The validity of Chapters 1B & 1C challenged in Union of India vs R. Gandhi, President, Madras Bar Association and Madras Bar Association vs Union of India – The Madras High Court in its judgment held that creation of the tribunal and vesting the powers exercised by High Court and Company Law Board was not unconstitutional. Article 323A and 323B of the Constitution are enabling provisions for setting up of tribunals and the Articles cannot be interpreted to mean that they prohibited the legislature from establishing tribunals. The Madras High Court held that several provisions of chapters 1B & 1C were defective and thus violative of the basic constitutional scheme of separation of power and independence of the judiciary. In 2006, the Union of India went in appeal against the Madras High Court Order before the Supreme Court of India and it was held that NCLT and NCLAT as envisaged by the 1B & 1C of the Companies Act, 1956 and it agreed with the view of Madras High Court that certain provision of 1B & 1C of 1956 Act was defective and required rectification. The Supreme Court of India after referring the provisions as inserted by Companies (second amendment) Act, 2002 and considering as to whether there is a clash between powers of the High Courts of India with such amended provisions finally validated the creation of NCLT and NCALT.
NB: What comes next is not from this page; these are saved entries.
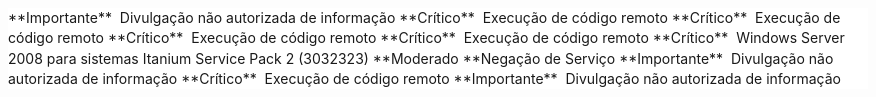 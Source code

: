 </td>
<td style="border:1px solid black;">
**Importante**   
Divulgação não autorizada de informação

</td>
<td style="border:1px solid black;">
**Crítico**   
Execução de código remoto

</td>
<td style="border:1px solid black;">
**Crítico**   
Execução de código remoto

</td>
<td style="border:1px solid black;">
**Crítico**   
Execução de código remoto

</td>
<td style="border:1px solid black;">
**Crítico**   
Execução de código remoto

</td>
<td style="border:1px solid black;">
**Crítico** 

</td>
</tr>
<tr>
<td style="border:1px solid black;">
Windows Server 2008 para sistemas Itanium Service Pack 2  
(3032323)

</td>
<td style="border:1px solid black;">
**Moderado  
**Negação de Serviço

</td>
<td style="border:1px solid black;">
**Importante**   
Divulgação não autorizada de informação

</td>
<td style="border:1px solid black;">
**Crítico**   
Execução de código remoto

</td>
<td style="border:1px solid black;">
**Importante**   
Divulgação não autorizada de informação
In NUI Pulp and Paper Industries Pvt. Ltd. Vs Ms. Roxcel Trading GMBH, 2019 it was held that a National Company Law Tribunal Is Empowered to pass the ad-interim order under Rule 11 of the National Company Law Tribunal Rules, 2016 before admitting any application filed under section 7,9 & 10 of the Insolvency and Bankruptcy Code, 2016. Rule 11 of the National Company Law Tribunal Rules, 2016 is concerned with the ‘inherent powers’ of the National Company Law Tribunal and reads –
“11. Inherent Powers- Nothing in these rules shall be deemed to limit or otherwise affect the inherent powers of the Tribunal to make such orders as may be necessary for meeting the ends of justice or to prevent abuse of the process of the Tribunal.”

Conclusion

The establishment of NCLT and NCLAT will reduce delays involved in the disputes regarding company law proceedings. There will be a speedy remedy in resolving the disputes to rationalize the process of appeal and reduce the burden on High Courts and will dispose of cases expeditiously. The amendments made in the Company Act so far has simplified an enhanced way of proceedings for healthier corporate governance practice. It is expected that once all relevant provisions under the Companies Act and the Bankruptcy Code are made effective, these tribunals would provide holistic solutions to issues being faced by companies.